Jinkins began his presidency Sept. 1, 2010. He came to LPTS from Austin Presbyterian Theological Seminary, where he taught pastoral theology and served as seminary dean.  He has been a minister in the Presbyterian Church (U.S.A.) for 29 years.

Jinkins was presented as president by LPTS Trustee Conrad C. Sharps, chair of the presidential search committee, and as a faculty member by LPTS Dean David C. Hester.
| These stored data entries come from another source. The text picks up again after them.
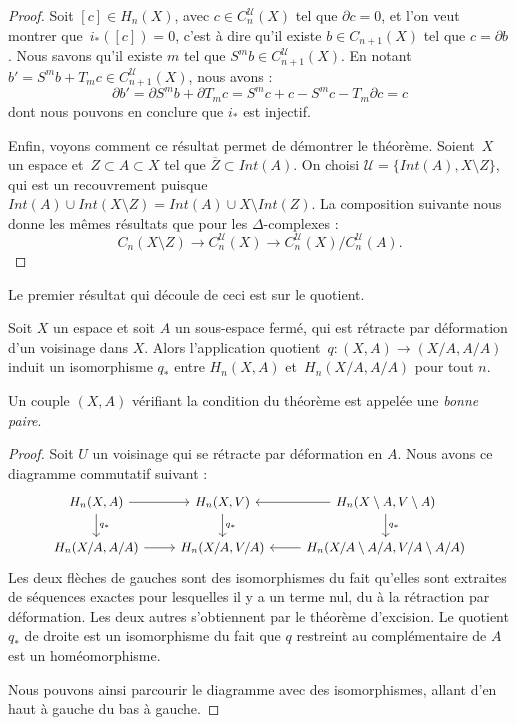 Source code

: \begin{proof}
Soit $[c]\in H_n(X)$, avec $c\in C_n^\mathcal{U}(X)$ tel que $\partial c=0$, et l'on veut montrer que~$i_\ast([c])=0$, c'est à dire qu'il existe $b\in C_{n+1}(X)$ tel que $c=\partial b$. Nous savons qu'il existe $m$ tel que $S^mb\in C_{n+1}^\mathcal{U}(X)$. En notant $b'=S^mb+T_mc\in C_{n+1}^\mathcal{U}(X)$, nous avons : \[
\partial b'=\partial S^mb+\partial T_mc=S^mc+c-S^mc-T_m\partial c=c\]dont nous pouvons en conclure que $i_\ast$ est injectif.

\bigskip Enfin, voyons comment ce résultat permet de démontrer le théorème. Soient~$X$ un espace et~${Z\subset A\subset X}$ tel que $\overline{Z}\subset Int(A)$. On choisi $\mathcal{U}=\{Int(A),X\setminus Z\}$, qui est un recouvrement puisque $Int(A)\cup Int(X\setminus Z)=Int(A)\cup X\setminus Int(Z)$. La composition suivante nous donne les mêmes résultats que pour les $\Delta$-complexes :$$C_n(X\setminus Z)\to C_n^\mathcal{U}(X)\to C_n^\mathcal{U}(X)/C_n^\mathcal{U}(A).$$
\end{proof}

Le premier résultat qui découle de ceci est sur le quotient.

\begin{proposition}
Soit $X$ un espace et soit $A$ un sous-espace fermé, qui est rétracte par déformation d'un voisinage dans $X$. Alors l'application quotient~$q:(X,A)\to (X/A,A/A)$ induit un isomorphisme $q_\ast$ entre $H_n(X,A)$ et~$H_n(X/A,A/A)$ pour tout $n$.
\end{proposition}

Un couple $(X,A)$ vérifiant la condition du théorème est appelée une \emph{bonne paire}.

\begin{proof}
Soit $U$ un voisinage qui se rétracte par déformation en $A$. Nous avons ce diagramme commutatif suivant : \[\small\begin{tikzcd}
H_n(X,A)\arrow[d,"q_\ast"]\arrow[r]&H_n(X,V)\arrow[d,"q_\ast"]&H_n(X\setminus A,V\setminus A)\arrow[d,"q_\ast"]\arrow[l]\\
H_n(X/A,A/A)\arrow[r]&H_n(X/A,V/A)&H_n(X/A\setminus A/A,V/A\setminus A/A)\arrow[l]
\end{tikzcd}\]Les deux flèches de gauches sont des isomorphismes du fait qu'elles sont extraites de séquences exactes pour lesquelles il y a un terme nul, du à la rétraction par déformation. Les deux autres s'obtiennent par le théorème d'excision. Le quotient $q_\ast$ de droite est un isomorphisme du fait que $q$ restreint au complémentaire de $A$ est un homéomorphisme.

Nous pouvons ainsi parcourir le diagramme avec des isomorphismes, allant d'en haut à gauche du bas à gauche.
\end{proof}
The inaugural oath was administered by Pamela G. Kidd, chair of the LPTS board of trustees.

In his 45-minute inaugural address, Jinkins told the full house that “the church that I am experiencing today is healthier and stronger than the church I was born into in 1953.” Outlining the importance of theological education, he called the church to “stand up and be counted for a thinking faith.”

He continued: “We are living in an exceptional historical moment,” which he called an “axial” moment ― “a point around which our intellectual, moral and spiritual history turns and a forward leap takes place, but not without struggle, uncertainty and ambiguity.”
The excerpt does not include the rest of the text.